● **ACTION ITEM**
Send back exactly the lines from the opening line of the records below through the one with "https://www.terraform.io/".
-- RECORDED INFORMATION follows --
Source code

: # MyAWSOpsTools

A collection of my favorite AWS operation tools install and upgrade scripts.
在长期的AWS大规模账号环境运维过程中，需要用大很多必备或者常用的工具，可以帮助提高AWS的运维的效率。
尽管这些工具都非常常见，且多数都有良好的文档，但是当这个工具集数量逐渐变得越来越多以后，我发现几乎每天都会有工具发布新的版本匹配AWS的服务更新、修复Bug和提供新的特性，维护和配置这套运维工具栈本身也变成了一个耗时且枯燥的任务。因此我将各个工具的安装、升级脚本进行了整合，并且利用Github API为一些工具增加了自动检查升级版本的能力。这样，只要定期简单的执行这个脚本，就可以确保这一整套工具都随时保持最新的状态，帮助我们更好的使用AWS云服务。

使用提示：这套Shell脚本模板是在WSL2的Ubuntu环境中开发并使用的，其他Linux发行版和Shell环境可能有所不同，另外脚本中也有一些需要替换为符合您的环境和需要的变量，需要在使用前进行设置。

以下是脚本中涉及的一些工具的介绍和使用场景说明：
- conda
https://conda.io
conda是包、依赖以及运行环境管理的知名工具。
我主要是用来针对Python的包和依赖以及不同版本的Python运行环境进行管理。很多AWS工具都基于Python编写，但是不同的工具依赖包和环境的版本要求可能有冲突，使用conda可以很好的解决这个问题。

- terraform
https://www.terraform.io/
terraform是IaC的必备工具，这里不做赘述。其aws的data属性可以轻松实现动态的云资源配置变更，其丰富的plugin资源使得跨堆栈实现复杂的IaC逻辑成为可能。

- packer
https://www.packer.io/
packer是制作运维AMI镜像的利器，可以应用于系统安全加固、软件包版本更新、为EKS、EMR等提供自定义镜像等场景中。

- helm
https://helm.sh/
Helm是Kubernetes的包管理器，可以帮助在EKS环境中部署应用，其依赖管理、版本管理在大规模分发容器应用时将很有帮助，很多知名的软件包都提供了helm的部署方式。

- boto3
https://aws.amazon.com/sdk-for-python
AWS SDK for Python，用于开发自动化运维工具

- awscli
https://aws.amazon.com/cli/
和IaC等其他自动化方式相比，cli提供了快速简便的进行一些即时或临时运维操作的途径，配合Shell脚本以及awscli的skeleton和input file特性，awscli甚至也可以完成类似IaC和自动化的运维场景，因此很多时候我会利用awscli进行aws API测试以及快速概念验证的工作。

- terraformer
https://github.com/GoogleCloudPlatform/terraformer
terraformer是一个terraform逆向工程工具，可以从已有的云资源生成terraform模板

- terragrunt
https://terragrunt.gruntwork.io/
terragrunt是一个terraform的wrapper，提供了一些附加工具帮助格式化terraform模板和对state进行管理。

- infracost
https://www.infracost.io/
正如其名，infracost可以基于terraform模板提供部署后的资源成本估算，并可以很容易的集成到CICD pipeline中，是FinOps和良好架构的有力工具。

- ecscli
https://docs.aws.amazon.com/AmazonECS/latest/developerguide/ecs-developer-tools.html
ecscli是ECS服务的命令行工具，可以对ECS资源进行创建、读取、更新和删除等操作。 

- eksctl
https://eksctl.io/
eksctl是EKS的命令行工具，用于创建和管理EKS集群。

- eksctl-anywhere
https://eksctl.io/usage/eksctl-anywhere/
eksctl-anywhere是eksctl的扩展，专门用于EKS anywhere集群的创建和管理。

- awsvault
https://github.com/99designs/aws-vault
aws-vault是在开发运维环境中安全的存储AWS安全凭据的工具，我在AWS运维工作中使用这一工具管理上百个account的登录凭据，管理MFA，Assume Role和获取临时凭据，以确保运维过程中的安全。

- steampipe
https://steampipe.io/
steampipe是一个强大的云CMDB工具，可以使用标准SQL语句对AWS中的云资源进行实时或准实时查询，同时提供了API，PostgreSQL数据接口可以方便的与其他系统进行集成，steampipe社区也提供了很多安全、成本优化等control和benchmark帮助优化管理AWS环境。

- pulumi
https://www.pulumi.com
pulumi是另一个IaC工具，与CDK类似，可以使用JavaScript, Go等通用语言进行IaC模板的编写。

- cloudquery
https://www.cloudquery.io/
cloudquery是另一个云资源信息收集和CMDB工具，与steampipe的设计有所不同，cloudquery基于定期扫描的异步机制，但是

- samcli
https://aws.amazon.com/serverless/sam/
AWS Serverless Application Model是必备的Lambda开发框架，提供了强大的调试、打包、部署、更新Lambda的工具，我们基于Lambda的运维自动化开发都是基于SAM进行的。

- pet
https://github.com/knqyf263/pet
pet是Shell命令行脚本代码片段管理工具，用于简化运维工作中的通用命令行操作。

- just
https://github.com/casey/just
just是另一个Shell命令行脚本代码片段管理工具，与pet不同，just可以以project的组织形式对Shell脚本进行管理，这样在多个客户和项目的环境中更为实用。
-- RECORDED INFORMATION concluded --
● **ANSWER TO THE EXERCISE**
Source code

: # MyAWSOpsTools

A collection of my favorite AWS operation tools install and upgrade scripts.
在长期的AWS大规模账号环境运维过程中，需要用大很多必备或者常用的工具，可以帮助提高AWS的运维的效率。
尽管这些工具都非常常见，且多数都有良好的文档，但是当这个工具集数量逐渐变得越来越多以后，我发现几乎每天都会有工具发布新的版本匹配AWS的服务更新、修复Bug和提供新的特性，维护和配置这套运维工具栈本身也变成了一个耗时且枯燥的任务。因此我将各个工具的安装、升级脚本进行了整合，并且利用Github API为一些工具增加了自动检查升级版本的能力。这样，只要定期简单的执行这个脚本，就可以确保这一整套工具都随时保持最新的状态，帮助我们更好的使用AWS云服务。

使用提示：这套Shell脚本模板是在WSL2的Ubuntu环境中开发并使用的，其他Linux发行版和Shell环境可能有所不同，另外脚本中也有一些需要替换为符合您的环境和需要的变量，需要在使用前进行设置。

以下是脚本中涉及的一些工具的介绍和使用场景说明：
- conda
https://conda.io
conda是包、依赖以及运行环境管理的知名工具。
我主要是用来针对Python的包和依赖以及不同版本的Python运行环境进行管理。很多AWS工具都基于Python编写，但是不同的工具依赖包和环境的版本要求可能有冲突，使用conda可以很好的解决这个问题。

- terraform
https://www.terraform.io/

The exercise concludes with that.